As we’re seeing nuclear weapons referenced in the news everywhere amidst Russia’s illegal invasion of Ukraine, we hope that 1MSP can help end nuclear weapons once and for all. 

As the antinuclear community prepares for 1MSP, we are welcoming an ever growing number of states parties to the Treaty. The latest addition is Côte d’Ivoire, becoming the 60th state party—and the 11th African state to join. The Treaty will enter into force for Côte d’Ivoire on 21 June 2022– the opening day of the MSP. We also welcome the cities of Modena (Italy), Aghios Dimitrios (Greece), Gavdos (Greece) and Lund (Norway) that have recently joined the ICAN Cities Appeal

Beyond 1MSP, WILPFers all around the world continue to mobilise against nuclear weapons. WILPF Togo has recently organised awareness raising workshops with civil society, and set up meetings with the Ministry of Security, urging government officials to ratify the TPNW. 

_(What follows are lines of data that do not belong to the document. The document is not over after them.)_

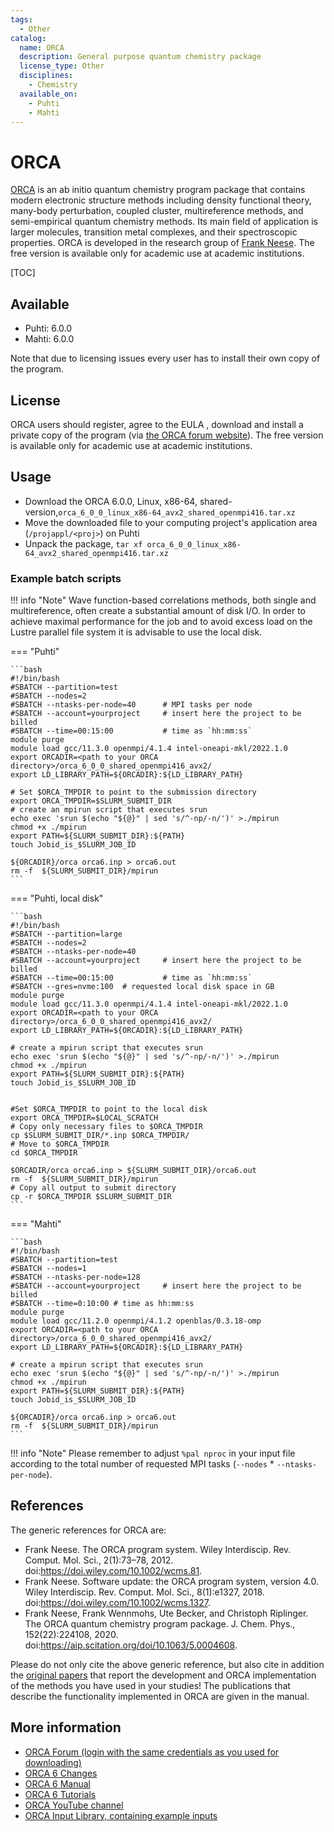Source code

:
 ```yaml
---
tags:
  - Other
catalog:
  name: ORCA
  description: General purpose quantum chemistry package
  license_type: Other
  disciplines:
    - Chemistry
  available_on:
    - Puhti
    - Mahti
---
```


# ORCA

[ORCA](https://orcaforum.kofo.mpg.de/app.php/portal) is an ab initio quantum chemistry
program package that contains modern electronic structure methods including density functional
theory, many-body perturbation, coupled cluster, multireference methods, and semi-empirical
quantum chemistry methods. Its main field of application is larger molecules, transition metal
complexes, and their spectroscopic properties. ORCA is developed in the research group of
[Frank Neese](https://en.wikipedia.org/wiki/Frank_Neese). The free version is available only
for academic use at academic institutions.

[TOC]

## Available

- Puhti: 6.0.0
- Mahti: 6.0.0

Note that due to licensing issues every user has to install their own copy of the program.

## License

ORCA users should register, agree to the EULA , download and install a private copy of the program
(via [the ORCA forum website](https://orcaforum.kofo.mpg.de/app.php/portal)). The free version is
available only for academic use at academic institutions.

## Usage

- Download the ORCA 6.0.0, Linux, x86-64, shared-version,`orca_6_0_0_linux_x86-64_avx2_shared_openmpi416.tar.xz`
- Move the downloaded file to your computing project's application area (`/projappl/<proj>`) on Puhti
- Unpack the package, `tar xf orca_6_0_0_linux_x86-64_avx2_shared_openmpi416.tar.xz`

### Example batch scripts

!!! info "Note"
    Wave function-based correlations methods, both single and multireference, often create a
    substantial amount of disk I/O. In order to achieve maximal performance for the job and to
    avoid excess load on the Lustre parallel file system it is advisable to use the local disk.

=== "Puhti"

    ```bash
    #!/bin/bash
    #SBATCH --partition=test
    #SBATCH --nodes=2
    #SBATCH --ntasks-per-node=40      # MPI tasks per node
    #SBATCH --account=yourproject     # insert here the project to be billed 
    #SBATCH --time=00:15:00           # time as `hh:mm:ss`
    module purge
    module load gcc/11.3.0 openmpi/4.1.4 intel-oneapi-mkl/2022.1.0
    export ORCADIR=<path to your ORCA directory>/orca_6_0_0_shared_openmpi416_avx2/
    export LD_LIBRARY_PATH=${ORCADIR}:${LD_LIBRARY_PATH}

    # Set $ORCA_TMPDIR to point to the submission directory
    export ORCA_TMPDIR=$SLURM_SUBMIT_DIR
    # create an mpirun script that executes srun
    echo exec 'srun $(echo "${@}" | sed 's/^-np/-n/')' >./mpirun
    chmod +x ./mpirun
    export PATH=${SLURM_SUBMIT_DIR}:${PATH}
    touch Jobid_is_$SLURM_JOB_ID 

    ${ORCADIR}/orca orca6.inp > orca6.out
    rm -f  ${SLURM_SUBMIT_DIR}/mpirun
    ```

=== "Puhti, local disk"

    ```bash
    #!/bin/bash
    #SBATCH --partition=large
    #SBATCH --nodes=2
    #SBATCH --ntasks-per-node=40
    #SBATCH --account=yourproject     # insert here the project to be billed
    #SBATCH --time=00:15:00           # time as `hh:mm:ss`
    #SBATCH --gres=nvme:100  # requested local disk space in GB
    module purge
    module load gcc/11.3.0 openmpi/4.1.4 intel-oneapi-mkl/2022.1.0
    export ORCADIR=<path to your ORCA directory>/orca_6_0_0_shared_openmpi416_avx2/
    export LD_LIBRARY_PATH=${ORCADIR}:${LD_LIBRARY_PATH}

    # create a mpirun script that executes srun
    echo exec 'srun $(echo "${@}" | sed 's/^-np/-n/')' >./mpirun
    chmod +x ./mpirun
    export PATH=${SLURM_SUBMIT_DIR}:${PATH}
    touch Jobid_is_$SLURM_JOB_ID 


    #Set $ORCA_TMPDIR to point to the local disk
    export ORCA_TMPDIR=$LOCAL_SCRATCH
    # Copy only necessary files to $ORCA_TMPDIR
    cp $SLURM_SUBMIT_DIR/*.inp $ORCA_TMPDIR/
    # Move to $ORCA_TMPDIR
    cd $ORCA_TMPDIR

    $ORCADIR/orca orca6.inp > ${SLURM_SUBMIT_DIR}/orca6.out
    rm -f  ${SLURM_SUBMIT_DIR}/mpirun
    # Copy all output to submit directory
    cp -r $ORCA_TMPDIR $SLURM_SUBMIT_DIR
    ```

=== "Mahti"

    ```bash
    #!/bin/bash
    #SBATCH --partition=test
    #SBATCH --nodes=1
    #SBATCH --ntasks-per-node=128
    #SBATCH --account=yourproject     # insert here the project to be billed
    #SBATCH --time=0:10:00 # time as hh:mm:ss
    module purge
    module load gcc/11.2.0 openmpi/4.1.2 openblas/0.3.18-omp
    export ORCADIR=<path to your ORCA directory>/orca_6_0_0_shared_openmpi416_avx2/
    export LD_LIBRARY_PATH=${ORCADIR}:${LD_LIBRARY_PATH}

    # create a mpirun script that executes srun
    echo exec 'srun $(echo "${@}" | sed 's/^-np/-n/')' >./mpirun
    chmod +x ./mpirun
    export PATH=${SLURM_SUBMIT_DIR}:${PATH}
    touch Jobid_is_$SLURM_JOB_ID

    ${ORCADIR}/orca orca6.inp > orca6.out
    rm -f  ${SLURM_SUBMIT_DIR}/mpirun
    ```

!!! info "Note"
    Please remember to adjust `%pal nproc` in your input file according to the total number of
    requested MPI tasks (`--nodes` * `--ntasks-per-node`).

## References

The generic references for ORCA are:

- Frank Neese. The ORCA program system. Wiley Interdiscip. Rev. Comput. Mol. Sci., 2(1):73–78, 2012. doi:<https://doi.wiley.com/10.1002/wcms.81>.
- Frank Neese. Software update: the ORCA program system, version 4.0. Wiley Interdiscip. Rev. Comput. Mol. Sci., 8(1):e1327, 2018. doi:<https://doi.wiley.com/10.1002/wcms.1327>.
- Frank Neese, Frank Wennmohs, Ute Becker, and Christoph Riplinger. The ORCA quantum chemistry program package. J. Chem. Phys., 152(22):224108, 2020. doi:<https://aip.scitation.org/doi/10.1063/5.0004608>.

Please do not only cite the above generic reference, but also cite in addition the
[original papers](https://www.faccts.de/docs/orca/6.0/manual/contents/public.html)
that report the development and ORCA implementation of the methods you have used in
your studies! The publications that describe the functionality implemented in ORCA are
given in the manual.

## More information

- [ORCA Forum (login with the same credentials as you used for downloading)](https://orcaforum.kofo.mpg.de/app.php/portal)
- [ORCA 6 Changes](https://www.faccts.de/docs/orca/6.0/manual/contents/changes.html)
- [ORCA 6 Manual](https://www.faccts.de/docs/orca/6.0/manual/ )
- [ORCA 6 Tutorials](https://www.faccts.de/docs/orca/6.0/tutorials/)
- [ORCA YouTube channel](https://www.youtube.com/@orcaquantumchemistry)
- [ORCA Input Library, containing example inputs](https://sites.google.com/site/orcainputlibrary/home)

WILPF also took part in delivering
a petition reflecting public opinion against war and nuclear weapons. The petition was created by the International Physicians for the Prevention of Nuclear War (IPPNW) in collaboration with Avaaz, and was signed by 16 Nobel Peace Prize Laureates along with over 1 million signatures. We delivered the petition to  the UN High Representative for Disarmament Affairs at the UN Headquarters in New York. (Picture credits: WILPF Togo and Suzanne Oosterwijk, UNODA).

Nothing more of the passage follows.